Ephraim, 2021
Il progetto è costituito da un’installazione composta da un set fotografico, il cui allestimento è caratterizzato da ombrelli fotografici e flash.
Le immagini, montate sul set, sono frutto della fascinazione sorta dalla visione del mosaico rappresentante la Battaglia nel bosco di Efraim di Bodini. La scena presente nell’opera racconta della fuga di Assalonne dalle guardie di re Davide, suo padre; si narra che il giovane abbia trovato la morte dopo essere rimasto impigliato in un albero di terebinto.
Partendo da questo immaginario, il progetto si è sviluppato attraverso una mappatura geografica e una ricerca testuale, sulle tracce dell’attuale ubicazione di questo luogo, scorrendo tra la street-view di Google.
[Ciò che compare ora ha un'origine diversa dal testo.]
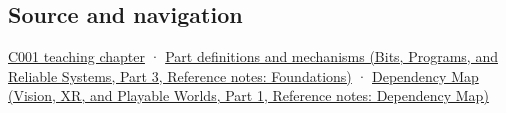 \subsection{Source and navigation}\label{appendix-5bee2df85484-source-and-navigation}

\hypertarget{appendix-5bee2df85484-source-and-navigation}{}

\hyperref[01-foundations-i-ch001-from-a-signal-to-an-interpretation]{C001 teaching chapter} · \href{../01-Bits-Programs-and-Reliable-Systems-P03/main.pdf\#nameddest=appendix-fd090d982a15}{Part definitions and mechanisms (Bits, Programs, and Reliable Systems, Part 3, Reference notes: Foundations)} · \href{../07-Vision-XR-and-Playable-Worlds-P01/main.pdf\#nameddest=appendix-4ad47bdd269a}{Dependency Map (Vision, XR, and Playable Worlds, Part 1, Reference notes: Dependency Map)}

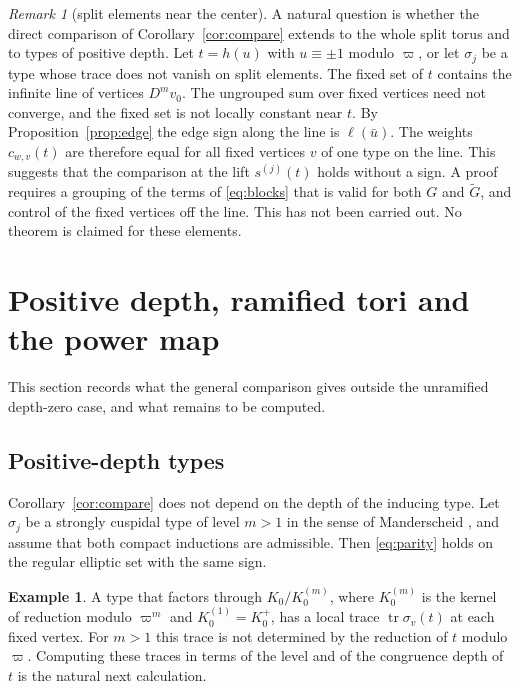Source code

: \documentclass[12pt,letterpaper]{article}
\numberwithin{equation}{section}
\theoremstyle{definition}
\newtheorem{example}[theorem]{Example}
\theoremstyle{remark}
\newtheorem{remarkyr}{Remark}
\newcommand{\Mp}{\widetilde G}
\newcommand{\tr}{\operatorname{tr}}
\begin{document}
\begin{remarkyr}[split elements near the center]\label{rem:split}
A natural question is whether the direct comparison of Corollary~\ref{cor:compare} extends to the whole split torus and to types of positive depth. Let $t=h(u)$ with $u\equiv\pm1$ modulo $\varpi$, or let $\sigma_j$ be a type whose trace does not vanish on split elements. The fixed set of $t$ contains the infinite line of vertices $D^mv_0$. The ungrouped sum over fixed vertices need not converge, and the fixed set is not locally constant near $t$. By Proposition~\ref{prop:edge} the edge sign along the line is $\ell(\bar u)$. The weights $c_{w,v}(t)$ are therefore equal for all fixed vertices $v$ of one type on the line. This suggests that the comparison at the lift $s^{(j)}(t)$ holds without a sign. A proof requires a grouping of the terms of \eqref{eq:blocks} that is valid for both $G$ and $\Mp$, and control of the fixed vertices off the line. This has not been carried out. No theorem is claimed for these elements.
\end{remarkyr}

\section{Positive depth, ramified tori and the power map}\label{sec:extensions}
This section records what the general comparison gives outside the unramified depth-zero case, and what remains to be computed.

\subsection{Positive-depth types}
Corollary~\ref{cor:compare} does not depend on the depth of the inducing type. Let $\sigma_j$ be a strongly cuspidal type of level $m>1$ in the sense of Manderscheid \cite{Ma84a,Ma84b}, and assume that both compact inductions are admissible. Then \eqref{eq:parity} holds on the regular elliptic set with the same sign.

\begin{example}
A type that factors through $K_0/K_0^{(m)}$, where $K_0^{(m)}$ is the kernel of reduction modulo $\varpi^m$ and $K_0^{(1)}=K_0^+$, has a local trace $\tr\sigma_v(t)$ at each fixed vertex. For $m>1$ this trace is not determined by the reduction of $t$ modulo $\varpi$. Computing these traces in terms of the level and of the congruence depth of $t$ is the natural next calculation.
\end{example}
\end{document}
Le immagini che compongono l’installazione sono ottenute forzando il computer ad aprire questo archivio di immagini naturalistiche raccolte durante il “viaggio” in formati sconosciuti, in una discronia che conduce il sistema in errore con la conseguente distruzione dell’immagine e la formazione di un glitch, o errore. Le forme che appaiono sono imprevedibili e contengono appena il riverbero dell’immagine di partenza.
L’immaginario che si crea attraverso l’installazione è un set im(possibile), un luogo 0, una sorta di foresta apparente di pixel naturale ed artificiale insieme.
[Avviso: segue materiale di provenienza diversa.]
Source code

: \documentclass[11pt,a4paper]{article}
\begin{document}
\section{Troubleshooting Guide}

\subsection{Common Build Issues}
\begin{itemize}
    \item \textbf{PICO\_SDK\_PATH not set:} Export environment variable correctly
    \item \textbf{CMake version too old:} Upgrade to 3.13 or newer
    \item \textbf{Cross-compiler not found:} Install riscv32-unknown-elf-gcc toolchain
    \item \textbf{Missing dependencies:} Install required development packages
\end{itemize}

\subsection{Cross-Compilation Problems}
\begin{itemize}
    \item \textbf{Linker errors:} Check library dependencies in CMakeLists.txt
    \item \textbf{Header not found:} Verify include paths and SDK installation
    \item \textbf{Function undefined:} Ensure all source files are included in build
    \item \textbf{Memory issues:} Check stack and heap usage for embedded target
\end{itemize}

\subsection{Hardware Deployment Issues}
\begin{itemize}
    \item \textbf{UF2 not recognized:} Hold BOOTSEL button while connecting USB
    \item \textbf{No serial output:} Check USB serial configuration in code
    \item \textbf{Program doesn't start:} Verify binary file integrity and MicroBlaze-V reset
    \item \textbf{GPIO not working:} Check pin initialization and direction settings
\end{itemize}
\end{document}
Un diorama in cui cogliere frammenti di realtà, ombre che rievocano ambienti naturali plausibili, lasciando che sia l’immaginario la chiave per portarci oltre. Da questo luogo intricato, esplosione di colori e rarefazione di immagini, appare una scritta ricamata: “fecondi nel paese del dolore”.
La frase ricamata al centro dell’installazione, tratta dall’etimologia del nome Efraim, diventa una riflessione sull’attuale condizione umana di creature: potenzialmente feconde, collettivamente incerte in una foresta inesplorata.